Start of Records for this exercise
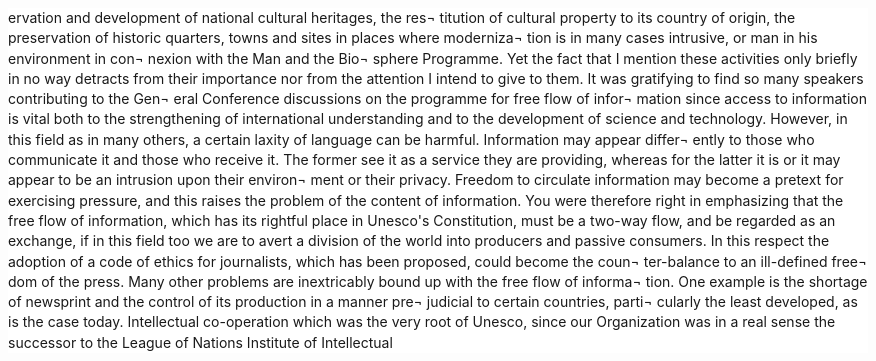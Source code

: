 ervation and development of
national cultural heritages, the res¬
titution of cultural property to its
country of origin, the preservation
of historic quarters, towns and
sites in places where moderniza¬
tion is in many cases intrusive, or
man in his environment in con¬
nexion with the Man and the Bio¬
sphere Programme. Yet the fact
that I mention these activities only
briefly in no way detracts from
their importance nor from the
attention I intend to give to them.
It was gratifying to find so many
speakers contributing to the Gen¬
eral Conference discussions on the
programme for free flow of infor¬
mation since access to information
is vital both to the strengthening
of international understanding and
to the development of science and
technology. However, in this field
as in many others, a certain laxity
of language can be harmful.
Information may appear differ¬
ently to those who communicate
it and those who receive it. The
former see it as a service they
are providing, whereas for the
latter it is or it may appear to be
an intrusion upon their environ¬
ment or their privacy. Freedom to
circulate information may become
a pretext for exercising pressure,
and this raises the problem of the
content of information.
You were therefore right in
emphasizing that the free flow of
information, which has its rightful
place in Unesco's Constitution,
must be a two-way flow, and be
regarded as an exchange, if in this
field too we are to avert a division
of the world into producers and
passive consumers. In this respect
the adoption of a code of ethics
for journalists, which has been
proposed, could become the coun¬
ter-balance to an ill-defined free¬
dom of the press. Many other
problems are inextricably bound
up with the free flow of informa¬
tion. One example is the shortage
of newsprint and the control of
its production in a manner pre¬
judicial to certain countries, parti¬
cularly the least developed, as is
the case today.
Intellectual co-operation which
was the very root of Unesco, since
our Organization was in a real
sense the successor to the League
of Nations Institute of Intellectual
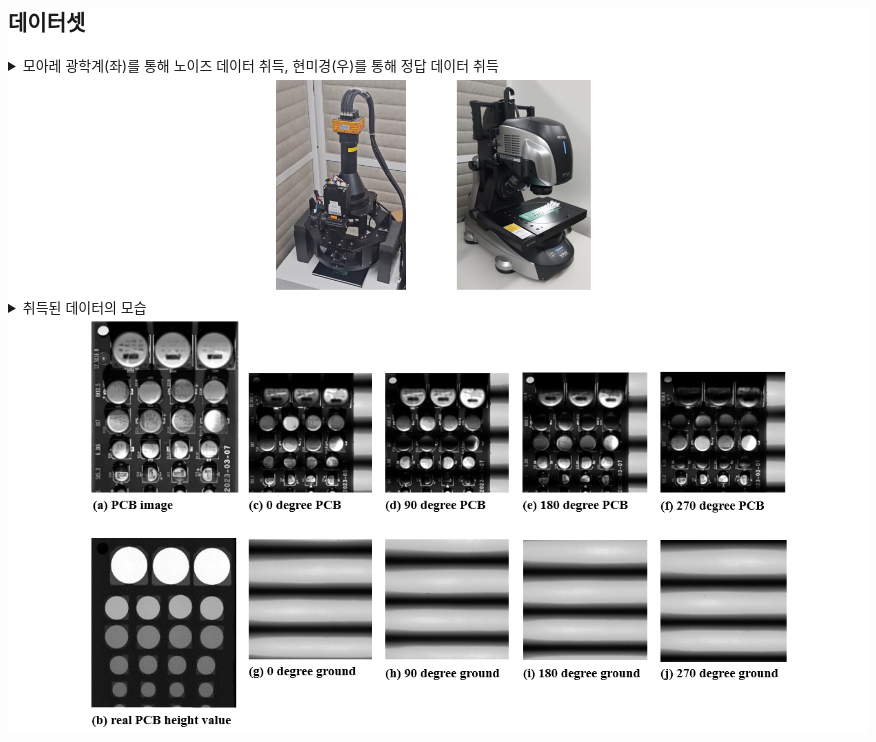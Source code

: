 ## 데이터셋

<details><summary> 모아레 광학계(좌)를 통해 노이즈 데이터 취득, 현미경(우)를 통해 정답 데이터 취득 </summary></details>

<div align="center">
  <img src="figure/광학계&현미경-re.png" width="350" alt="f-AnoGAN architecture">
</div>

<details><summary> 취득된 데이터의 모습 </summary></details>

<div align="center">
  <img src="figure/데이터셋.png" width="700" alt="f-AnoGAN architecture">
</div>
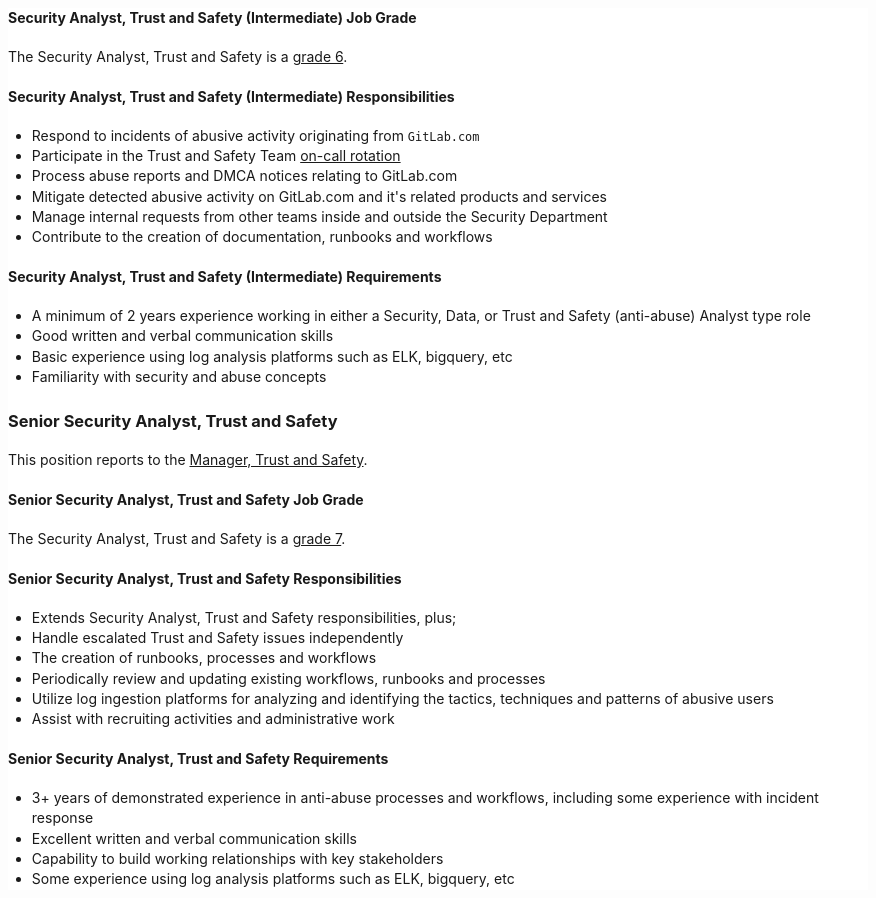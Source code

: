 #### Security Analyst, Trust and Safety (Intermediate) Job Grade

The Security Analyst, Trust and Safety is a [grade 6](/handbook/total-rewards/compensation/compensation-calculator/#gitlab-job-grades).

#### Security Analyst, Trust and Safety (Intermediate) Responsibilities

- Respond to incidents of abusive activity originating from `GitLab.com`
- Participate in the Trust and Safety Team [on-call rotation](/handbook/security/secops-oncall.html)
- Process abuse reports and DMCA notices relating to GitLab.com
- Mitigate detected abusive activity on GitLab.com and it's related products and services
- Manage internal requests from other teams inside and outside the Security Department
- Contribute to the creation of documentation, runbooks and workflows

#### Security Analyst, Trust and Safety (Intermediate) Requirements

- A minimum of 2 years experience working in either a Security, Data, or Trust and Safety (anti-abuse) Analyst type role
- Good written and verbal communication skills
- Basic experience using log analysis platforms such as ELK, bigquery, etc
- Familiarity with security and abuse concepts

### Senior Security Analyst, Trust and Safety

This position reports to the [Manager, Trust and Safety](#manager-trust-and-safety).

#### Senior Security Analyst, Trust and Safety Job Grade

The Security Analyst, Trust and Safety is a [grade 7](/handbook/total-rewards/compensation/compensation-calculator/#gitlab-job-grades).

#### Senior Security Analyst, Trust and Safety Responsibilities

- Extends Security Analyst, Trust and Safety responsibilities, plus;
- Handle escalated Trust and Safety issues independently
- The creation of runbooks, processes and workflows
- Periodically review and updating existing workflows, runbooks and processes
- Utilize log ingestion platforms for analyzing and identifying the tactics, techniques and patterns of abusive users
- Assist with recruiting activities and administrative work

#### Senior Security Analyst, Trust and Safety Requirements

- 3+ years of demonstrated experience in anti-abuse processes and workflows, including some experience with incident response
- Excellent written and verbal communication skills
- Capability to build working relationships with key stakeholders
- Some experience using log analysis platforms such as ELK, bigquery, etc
End of Records for this exercise
● What the task asks: Both the first line of the records above and the line containing "eral Conference discussions on the" belong in the copy; please return them and every line between, exactly, minus the pictures.

● Worked solution:
Source code

: ervation and development of
national cultural heritages, the res¬
titution of cultural property to its
country of origin, the preservation
of historic quarters, towns and
sites in places where moderniza¬
tion is in many cases intrusive, or
man in his environment in con¬
nexion with the Man and the Bio¬
sphere Programme. Yet the fact
that I mention these activities only
briefly in no way detracts from
their importance nor from the
attention I intend to give to them.
It was gratifying to find so many
speakers contributing to the Gen¬
eral Conference discussions on the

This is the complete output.